Lot of our firms are [basically however] [ph] try to pool that together and keep it up to date. And we think we’re the only ones who can really provide that kind of integrated solution.

Q - Christopher Shutler

Okay, thanks.

Operator

Thanks. We have no additional questions at this time.

End of Q&A

Presentation

Alfred West

Thank you, Joe. And our next segment is Institutional Investors segment. I’m going to turn it over to Paul Klauder to discuss this segment. Paul?

Paul Klauder

Thanks, Al. Good afternoon, everyone. I am going to discuss the financial results for the second quarter of 2016. Second quarter revenues of $74.7 million, increased 3% compared to the first quarter of 2016. Capital markets performance and net new clients funding of $725 million during the quarter positively impacted revenue for the second quarter of 2016 compared to the first quarter.
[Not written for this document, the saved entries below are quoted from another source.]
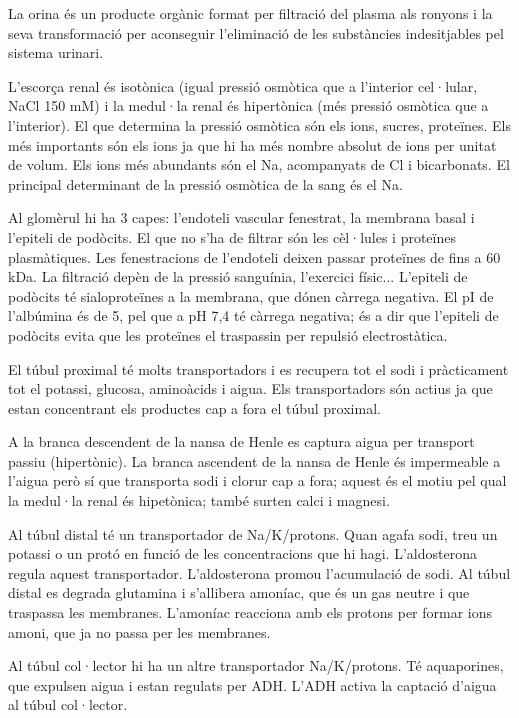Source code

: La orina és un producte orgànic format per filtració del plasma als
ronyons i la seva transformació per aconseguir l'eliminació de les
substàncies indesitjables pel sistema urinari.


L'escorça renal és isotònica (igual pressió osmòtica que a l'interior
cel·lular, NaCl 150 mM) i la medul·la renal és hipertònica (més
pressió osmòtica que a l'interior). El que determina la pressió
osmòtica són els ions, sucres, proteïnes. Els més importants són els
ions ja que hi ha més nombre absolut de ions per unitat de volum. Els
ions més abundants són el Na, acompanyats de Cl i bicarbonats. El
principal determinant de la pressió osmòtica de la sang és el Na.

Al glomèrul hi ha 3 capes: l'endoteli vascular fenestrat, la membrana
basal i l'epiteli de podòcits. El que no s'ha de filtrar són les
cèl·lules i proteïnes plasmàtiques. Les fenestracions de l'endoteli
deixen passar proteïnes de fins a 60 kDa. La filtració depèn de la
pressió sanguínia, l'exercici físic... L'epiteli de podòcits té
sialoproteïnes a la membrana, que dónen càrrega negativa. El pI de
l'albúmina és de 5, pel que a pH 7,4 té càrrega negativa; és a dir que
l'epiteli de podòcits evita que les proteïnes el traspassin per
repulsió electrostàtica.

El túbul proximal té molts transportadors i es recupera tot el sodi i
pràcticament tot el potassi, glucosa, aminoàcids i aigua. Els
transportadors són actius ja que estan concentrant els productes cap a
fora el túbul proximal.

A la branca descendent de la nansa de Henle es captura aigua per
transport passiu (hipertònic). La branca ascendent de la nansa de
Henle és impermeable a l'aigua però sí que transporta sodi i clorur
cap a fora; aquest és el motiu pel qual la medul·la renal és
hipetònica; també surten calci i magnesi.

Al túbul distal té un transportador de Na/K/protons. Quan agafa sodi,
treu un potassi o un protó en funció de les concentracions que hi
hagi. L'aldosterona regula aquest transportador. L'aldosterona promou
l'acumulació de sodi. Al túbul distal es degrada glutamina i
s'allibera amoníac, que és un gas neutre i que traspassa les
membranes. L'amoníac reacciona amb els protons per formar ions amoni,
que ja no passa per les membranes.

Al túbul col·lector hi ha un altre transportador Na/K/protons. Té
aquaporines, que expulsen aigua i estan regulats per ADH. L'ADH activa
la captació d'aigua al túbul col·lector.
Quarter end asset balances of $78.6 billion, reflect a $2.6 billion increase compared to the first quarter. The unfunded client backlog at quarter end was $900 million. Second quarter 2016 operating profits of $38.1 million increased 2% compared to the first quarter. Second quarter 2016 margins were 51.1% less than a 1% decrease from the first quarter.

Client signings for the second quarter of 2016 were $900 million, including a new large market defined contribution investment client. We anticipate making continued investments in executing our strategy to grow our DC business and expand our global footprint into incremental markets that will embrace fiduciary management, OCIO or standalone investment strategies.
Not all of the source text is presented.